Understanding the patterns and processes associated with the diversity of life on earth, or “biodiversity” is one of the major areas of study in the field of ecology. Biodiversity is comprised of diversity at the level of genes, species, communities, habitats, and ecosystems. As an ecologist, I have spent much of my career assessing and quantifying biodiversity and then using these data to try to understand how ecological systems change over time, both as a function of natural variation as well as a function of disturbance, management, and climatic variation. In grasslands, my research has focused on evaluating the use of fire and grazing in the context of managing for plant, bird, and pollinator communities. In montane meadows I have been conducting both observational and experimental studies of community responses to drought and environmental variation.

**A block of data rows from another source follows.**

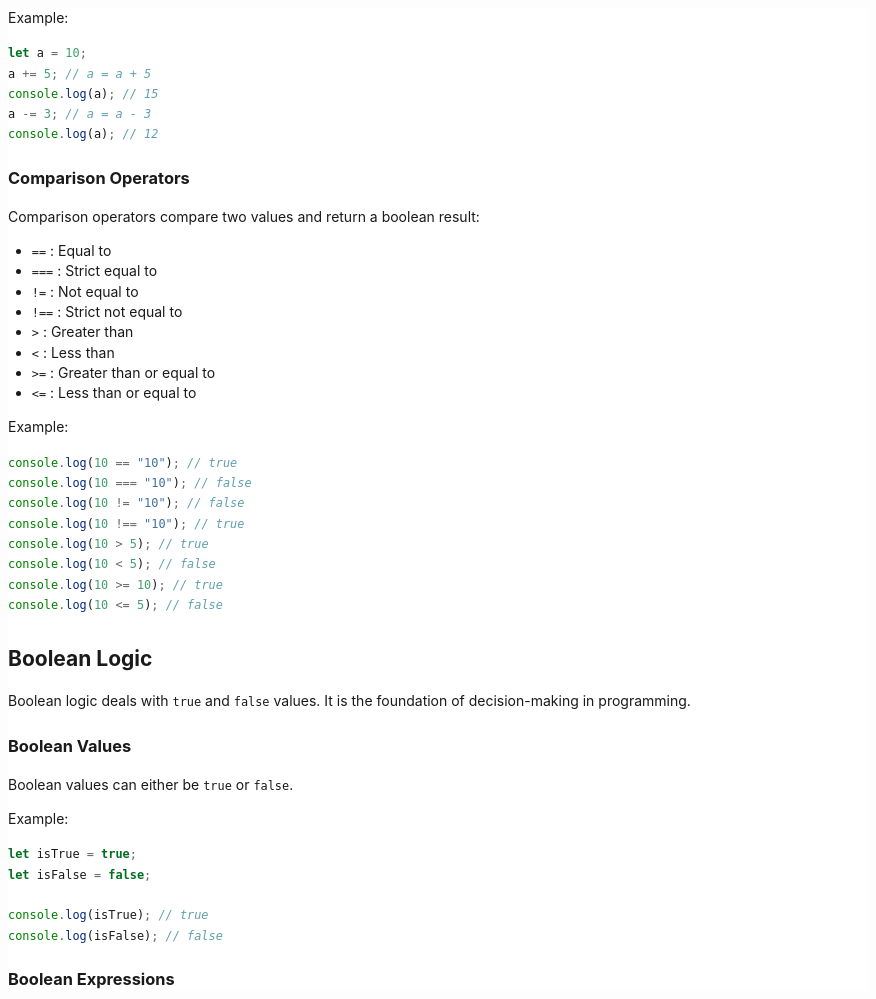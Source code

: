 Example:

```javascript
let a = 10;
a += 5; // a = a + 5
console.log(a); // 15
a -= 3; // a = a - 3
console.log(a); // 12
```

### Comparison Operators

Comparison operators compare two values and return a boolean result:

- `==` : Equal to
- `===` : Strict equal to
- `!=` : Not equal to
- `!==` : Strict not equal to
- `>` : Greater than
- `<` : Less than
- `>=` : Greater than or equal to
- `<=` : Less than or equal to

Example:

```javascript
console.log(10 == "10"); // true
console.log(10 === "10"); // false
console.log(10 != "10"); // false
console.log(10 !== "10"); // true
console.log(10 > 5); // true
console.log(10 < 5); // false
console.log(10 >= 10); // true
console.log(10 <= 5); // false
```

## Boolean Logic

Boolean logic deals with `true` and `false` values. It is the foundation of decision-making in programming.

### Boolean Values

Boolean values can either be `true` or `false`.

Example:

```javascript
let isTrue = true;
let isFalse = false;

console.log(isTrue); // true
console.log(isFalse); // false
```

### Boolean Expressions
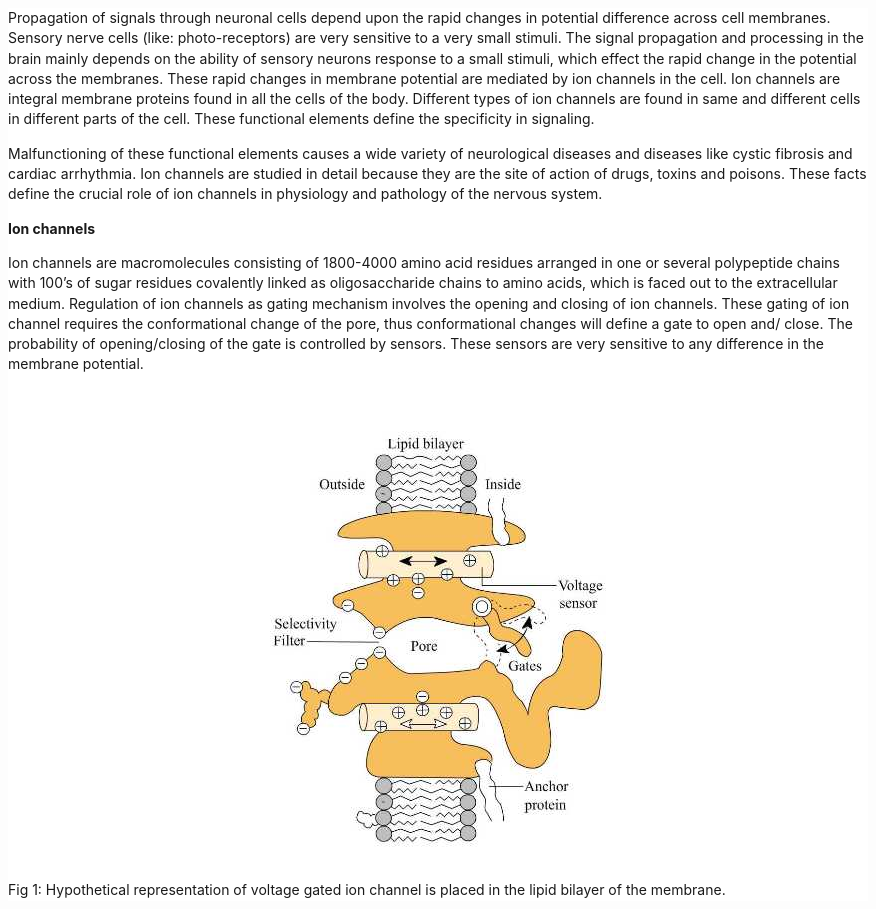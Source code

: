 Propagation of signals through neuronal cells depend upon the rapid changes in potential difference across cell membranes. Sensory nerve cells (like: photo-receptors) are very sensitive to a very small stimuli. The signal propagation and processing in the brain mainly depends on the ability of sensory neurons response to a small stimuli, which effect the rapid change in the potential across the membranes. These rapid changes in membrane potential are mediated by ion channels in the cell. Ion channels are integral membrane proteins found in all the cells of the body. Different types of ion channels are found in same and different cells in different parts of the cell. These functional elements define the specificity in signaling.

Malfunctioning of these functional elements causes a wide variety of neurological diseases and diseases like cystic fibrosis and cardiac arrhythmia. Ion channels are studied in detail because they are the site of action of drugs, toxins and poisons. These facts define the crucial role of ion channels in physiology and pathology of the nervous system.

**Ion channels**


Ion channels are macromolecules consisting of 1800-4000 amino acid residues arranged in one or several polypeptide chains with 100’s of sugar residues covalently linked as oligosaccharide chains to amino acids, which is faced out to the extracellular medium. Regulation of ion channels as gating mechanism involves the opening and closing of ion channels. These gating of ion channel requires the conformational change of the pore, thus conformational changes will define a gate to open and/ close. The probability of opening/closing of the gate is controlled by sensors. These sensors are very sensitive to any difference in the membrane potential.

 
 
&nbsp;
<center><img src="images/s1.jpg" title="" /></center> 

Fig 1: Hypothetical representation of voltage gated ion channel is placed in the lipid bilayer of the membrane.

In both systems, I have evaluated how communities may be expected to change as a function of climate change. As a lepidopterist, I find myself literally chasing butterflies when I conduct a biodiversity survey. As an ecologist, I have figuratively “chased down” biodiversity patterns and processes using a variety of statistical tools because many of these data sets have attributes that lead them to be considered “messy data.” In this seminar I will present some highlights from my research and use examples of how statistical tools were applied to help interpret biodiversity patterns and processes.